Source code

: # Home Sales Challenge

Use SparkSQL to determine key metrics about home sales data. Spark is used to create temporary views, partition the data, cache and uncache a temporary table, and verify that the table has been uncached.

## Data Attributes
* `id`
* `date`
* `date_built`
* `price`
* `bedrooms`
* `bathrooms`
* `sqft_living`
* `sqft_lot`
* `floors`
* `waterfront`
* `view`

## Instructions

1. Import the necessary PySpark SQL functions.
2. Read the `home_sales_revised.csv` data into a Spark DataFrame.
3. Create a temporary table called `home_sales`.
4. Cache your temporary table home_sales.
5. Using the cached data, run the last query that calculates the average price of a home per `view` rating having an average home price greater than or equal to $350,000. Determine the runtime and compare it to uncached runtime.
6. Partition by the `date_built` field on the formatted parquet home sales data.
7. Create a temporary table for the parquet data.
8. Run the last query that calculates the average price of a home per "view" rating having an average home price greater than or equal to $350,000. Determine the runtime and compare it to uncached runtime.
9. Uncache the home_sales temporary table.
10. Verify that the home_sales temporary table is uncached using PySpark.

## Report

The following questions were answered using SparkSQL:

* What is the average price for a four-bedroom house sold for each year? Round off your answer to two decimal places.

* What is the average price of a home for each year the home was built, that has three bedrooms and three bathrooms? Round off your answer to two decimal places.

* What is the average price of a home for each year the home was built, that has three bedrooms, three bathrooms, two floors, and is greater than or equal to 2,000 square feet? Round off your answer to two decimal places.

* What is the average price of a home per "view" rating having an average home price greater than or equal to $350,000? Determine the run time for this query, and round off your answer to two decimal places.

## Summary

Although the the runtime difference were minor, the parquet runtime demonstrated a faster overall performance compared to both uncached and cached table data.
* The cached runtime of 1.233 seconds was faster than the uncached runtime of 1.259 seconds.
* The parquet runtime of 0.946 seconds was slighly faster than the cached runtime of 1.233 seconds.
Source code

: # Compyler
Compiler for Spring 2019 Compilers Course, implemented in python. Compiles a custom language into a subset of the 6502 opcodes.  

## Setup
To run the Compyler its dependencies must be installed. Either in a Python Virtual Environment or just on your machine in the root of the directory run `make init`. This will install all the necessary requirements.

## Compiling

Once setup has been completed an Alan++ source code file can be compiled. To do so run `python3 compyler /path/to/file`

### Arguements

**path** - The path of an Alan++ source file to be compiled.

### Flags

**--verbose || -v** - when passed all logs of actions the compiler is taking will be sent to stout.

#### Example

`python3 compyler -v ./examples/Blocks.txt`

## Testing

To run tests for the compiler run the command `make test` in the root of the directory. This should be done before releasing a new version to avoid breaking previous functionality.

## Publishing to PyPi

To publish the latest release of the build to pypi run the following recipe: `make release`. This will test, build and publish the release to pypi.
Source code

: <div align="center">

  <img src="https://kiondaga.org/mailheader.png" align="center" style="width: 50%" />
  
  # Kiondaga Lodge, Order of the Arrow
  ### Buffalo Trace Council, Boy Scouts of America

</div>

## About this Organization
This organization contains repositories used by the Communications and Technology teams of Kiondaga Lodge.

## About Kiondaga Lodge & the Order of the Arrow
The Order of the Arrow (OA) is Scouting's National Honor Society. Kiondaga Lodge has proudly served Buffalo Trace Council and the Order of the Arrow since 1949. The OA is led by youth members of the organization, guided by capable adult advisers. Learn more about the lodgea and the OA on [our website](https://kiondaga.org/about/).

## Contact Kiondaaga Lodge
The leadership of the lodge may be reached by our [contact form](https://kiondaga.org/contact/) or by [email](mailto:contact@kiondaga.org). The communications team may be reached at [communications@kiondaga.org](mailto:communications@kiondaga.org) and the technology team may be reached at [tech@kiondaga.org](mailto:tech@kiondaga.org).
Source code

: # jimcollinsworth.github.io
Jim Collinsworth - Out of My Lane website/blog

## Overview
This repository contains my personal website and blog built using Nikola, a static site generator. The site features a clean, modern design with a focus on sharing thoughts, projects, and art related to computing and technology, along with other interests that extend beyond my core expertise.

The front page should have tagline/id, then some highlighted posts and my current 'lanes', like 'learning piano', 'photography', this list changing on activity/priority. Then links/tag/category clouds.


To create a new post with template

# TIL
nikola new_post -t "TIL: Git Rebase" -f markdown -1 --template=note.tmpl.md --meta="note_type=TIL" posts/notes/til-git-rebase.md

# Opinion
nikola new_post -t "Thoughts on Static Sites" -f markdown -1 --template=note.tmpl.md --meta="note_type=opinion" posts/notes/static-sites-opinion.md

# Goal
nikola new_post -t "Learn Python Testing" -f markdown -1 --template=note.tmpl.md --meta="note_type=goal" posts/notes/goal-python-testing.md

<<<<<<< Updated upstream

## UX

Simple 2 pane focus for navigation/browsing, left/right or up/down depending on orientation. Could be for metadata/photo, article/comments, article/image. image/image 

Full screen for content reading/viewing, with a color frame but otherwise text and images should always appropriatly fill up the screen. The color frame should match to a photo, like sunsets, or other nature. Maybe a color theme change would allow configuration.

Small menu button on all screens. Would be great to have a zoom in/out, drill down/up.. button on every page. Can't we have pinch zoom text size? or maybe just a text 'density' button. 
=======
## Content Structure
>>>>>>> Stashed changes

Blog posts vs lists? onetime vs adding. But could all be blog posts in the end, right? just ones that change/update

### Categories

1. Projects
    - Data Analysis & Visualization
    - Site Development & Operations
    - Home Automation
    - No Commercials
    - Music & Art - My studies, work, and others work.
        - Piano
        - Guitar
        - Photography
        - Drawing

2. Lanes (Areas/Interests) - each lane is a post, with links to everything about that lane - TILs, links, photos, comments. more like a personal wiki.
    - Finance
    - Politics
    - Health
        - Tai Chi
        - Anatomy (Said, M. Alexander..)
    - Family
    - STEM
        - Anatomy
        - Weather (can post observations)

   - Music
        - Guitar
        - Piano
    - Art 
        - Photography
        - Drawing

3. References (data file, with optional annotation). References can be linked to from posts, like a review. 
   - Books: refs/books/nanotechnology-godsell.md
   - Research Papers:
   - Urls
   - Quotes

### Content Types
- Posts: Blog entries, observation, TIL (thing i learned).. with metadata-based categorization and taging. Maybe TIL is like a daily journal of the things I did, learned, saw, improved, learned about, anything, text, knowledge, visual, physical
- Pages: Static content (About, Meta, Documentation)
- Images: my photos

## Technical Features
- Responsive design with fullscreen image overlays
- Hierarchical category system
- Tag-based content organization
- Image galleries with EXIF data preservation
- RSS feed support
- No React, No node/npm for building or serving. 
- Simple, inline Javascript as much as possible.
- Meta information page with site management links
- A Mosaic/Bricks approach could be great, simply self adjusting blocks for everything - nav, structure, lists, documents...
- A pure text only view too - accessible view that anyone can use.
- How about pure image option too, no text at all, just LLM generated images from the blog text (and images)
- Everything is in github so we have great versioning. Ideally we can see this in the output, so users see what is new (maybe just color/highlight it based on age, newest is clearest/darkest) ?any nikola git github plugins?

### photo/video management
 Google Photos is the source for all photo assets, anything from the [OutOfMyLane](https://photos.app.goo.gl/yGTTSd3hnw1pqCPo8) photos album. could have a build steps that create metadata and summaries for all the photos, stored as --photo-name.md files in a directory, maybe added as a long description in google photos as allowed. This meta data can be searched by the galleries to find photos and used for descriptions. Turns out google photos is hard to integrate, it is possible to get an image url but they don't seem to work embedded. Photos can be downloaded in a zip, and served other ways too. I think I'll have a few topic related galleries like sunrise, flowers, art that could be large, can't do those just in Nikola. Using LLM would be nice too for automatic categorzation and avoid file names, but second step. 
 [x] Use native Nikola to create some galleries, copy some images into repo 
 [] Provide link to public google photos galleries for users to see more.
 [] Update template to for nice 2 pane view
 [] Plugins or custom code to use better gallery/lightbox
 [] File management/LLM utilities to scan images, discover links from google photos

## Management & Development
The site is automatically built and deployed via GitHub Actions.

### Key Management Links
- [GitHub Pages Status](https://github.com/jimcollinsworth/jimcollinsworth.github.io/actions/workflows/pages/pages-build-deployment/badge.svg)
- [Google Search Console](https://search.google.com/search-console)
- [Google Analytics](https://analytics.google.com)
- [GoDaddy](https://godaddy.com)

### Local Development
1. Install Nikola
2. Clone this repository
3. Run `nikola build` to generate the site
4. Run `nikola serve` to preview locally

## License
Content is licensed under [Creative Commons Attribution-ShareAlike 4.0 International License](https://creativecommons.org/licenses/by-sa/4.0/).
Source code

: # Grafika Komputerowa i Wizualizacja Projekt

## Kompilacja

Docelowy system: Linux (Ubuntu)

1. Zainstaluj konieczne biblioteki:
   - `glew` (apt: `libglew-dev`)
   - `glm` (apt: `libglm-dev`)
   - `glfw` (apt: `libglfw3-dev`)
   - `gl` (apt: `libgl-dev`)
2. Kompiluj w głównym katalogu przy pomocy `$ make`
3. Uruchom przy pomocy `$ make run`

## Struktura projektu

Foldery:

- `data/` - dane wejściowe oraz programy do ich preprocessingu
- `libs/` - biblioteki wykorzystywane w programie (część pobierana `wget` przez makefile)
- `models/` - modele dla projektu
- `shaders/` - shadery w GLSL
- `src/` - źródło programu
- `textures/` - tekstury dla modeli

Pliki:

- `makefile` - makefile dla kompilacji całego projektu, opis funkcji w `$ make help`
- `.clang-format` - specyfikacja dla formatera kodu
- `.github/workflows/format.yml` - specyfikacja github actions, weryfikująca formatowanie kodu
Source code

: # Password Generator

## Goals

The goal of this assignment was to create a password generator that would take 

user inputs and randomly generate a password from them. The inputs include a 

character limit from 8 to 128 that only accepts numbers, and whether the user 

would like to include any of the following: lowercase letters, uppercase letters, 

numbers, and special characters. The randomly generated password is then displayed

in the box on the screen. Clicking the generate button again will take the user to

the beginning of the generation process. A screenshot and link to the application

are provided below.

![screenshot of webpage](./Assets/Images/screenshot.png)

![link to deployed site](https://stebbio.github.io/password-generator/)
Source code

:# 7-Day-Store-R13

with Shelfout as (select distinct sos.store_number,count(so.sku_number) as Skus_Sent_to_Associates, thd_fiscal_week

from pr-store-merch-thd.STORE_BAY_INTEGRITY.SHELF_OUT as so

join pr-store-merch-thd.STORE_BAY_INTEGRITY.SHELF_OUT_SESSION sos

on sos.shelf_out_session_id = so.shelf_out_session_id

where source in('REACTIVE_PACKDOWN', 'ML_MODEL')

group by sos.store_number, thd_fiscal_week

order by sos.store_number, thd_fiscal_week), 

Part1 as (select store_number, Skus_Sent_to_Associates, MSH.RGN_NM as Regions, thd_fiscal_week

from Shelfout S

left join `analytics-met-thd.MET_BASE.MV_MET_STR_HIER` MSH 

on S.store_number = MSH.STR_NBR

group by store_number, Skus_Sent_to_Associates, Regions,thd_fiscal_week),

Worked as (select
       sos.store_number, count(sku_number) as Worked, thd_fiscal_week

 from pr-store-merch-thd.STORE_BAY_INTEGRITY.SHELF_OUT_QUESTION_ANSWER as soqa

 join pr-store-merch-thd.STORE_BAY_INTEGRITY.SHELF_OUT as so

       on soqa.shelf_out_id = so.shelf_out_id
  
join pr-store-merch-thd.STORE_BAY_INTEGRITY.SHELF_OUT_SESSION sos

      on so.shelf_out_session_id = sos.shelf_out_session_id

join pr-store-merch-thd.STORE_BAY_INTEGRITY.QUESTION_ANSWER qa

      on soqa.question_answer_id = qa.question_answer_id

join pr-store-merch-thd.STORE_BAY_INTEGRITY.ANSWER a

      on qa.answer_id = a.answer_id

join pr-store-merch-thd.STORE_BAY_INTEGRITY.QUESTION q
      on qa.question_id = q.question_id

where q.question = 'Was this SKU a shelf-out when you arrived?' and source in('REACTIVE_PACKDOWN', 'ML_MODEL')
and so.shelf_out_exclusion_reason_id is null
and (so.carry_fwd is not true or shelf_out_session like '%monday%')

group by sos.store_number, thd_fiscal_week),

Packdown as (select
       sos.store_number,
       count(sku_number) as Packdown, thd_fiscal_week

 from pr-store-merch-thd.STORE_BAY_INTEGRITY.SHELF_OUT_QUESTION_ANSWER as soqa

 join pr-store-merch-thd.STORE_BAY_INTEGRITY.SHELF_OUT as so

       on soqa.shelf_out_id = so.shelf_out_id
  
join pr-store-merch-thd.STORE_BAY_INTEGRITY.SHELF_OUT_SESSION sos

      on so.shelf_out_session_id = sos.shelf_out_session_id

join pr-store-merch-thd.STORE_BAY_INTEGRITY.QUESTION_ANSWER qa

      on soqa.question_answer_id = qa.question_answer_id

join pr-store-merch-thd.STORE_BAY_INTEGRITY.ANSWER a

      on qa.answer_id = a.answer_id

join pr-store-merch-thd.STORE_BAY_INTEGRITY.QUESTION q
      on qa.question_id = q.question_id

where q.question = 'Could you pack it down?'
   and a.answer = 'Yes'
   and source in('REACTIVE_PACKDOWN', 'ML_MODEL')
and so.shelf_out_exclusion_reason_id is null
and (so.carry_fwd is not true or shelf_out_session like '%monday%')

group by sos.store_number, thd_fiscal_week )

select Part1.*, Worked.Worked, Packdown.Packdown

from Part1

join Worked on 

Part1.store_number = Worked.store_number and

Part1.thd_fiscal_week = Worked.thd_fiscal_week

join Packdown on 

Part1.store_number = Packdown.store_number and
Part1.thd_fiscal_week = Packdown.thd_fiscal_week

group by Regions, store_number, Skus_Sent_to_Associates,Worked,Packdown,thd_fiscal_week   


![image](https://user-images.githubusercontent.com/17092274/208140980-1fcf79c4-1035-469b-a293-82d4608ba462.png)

Your instructions: Give back exactly the lines above starting at the line where "and a.answer = 'Yes'" appears and ending at the line where "join Worked on" appears, both included, with no other lines.

Result of the task:
   and a.answer = 'Yes'
   and source in('REACTIVE_PACKDOWN', 'ML_MODEL')
and so.shelf_out_exclusion_reason_id is null
and (so.carry_fwd is not true or shelf_out_session like '%monday%')

group by sos.store_number, thd_fiscal_week )

select Part1.*, Worked.Worked, Packdown.Packdown

from Part1

join Worked on 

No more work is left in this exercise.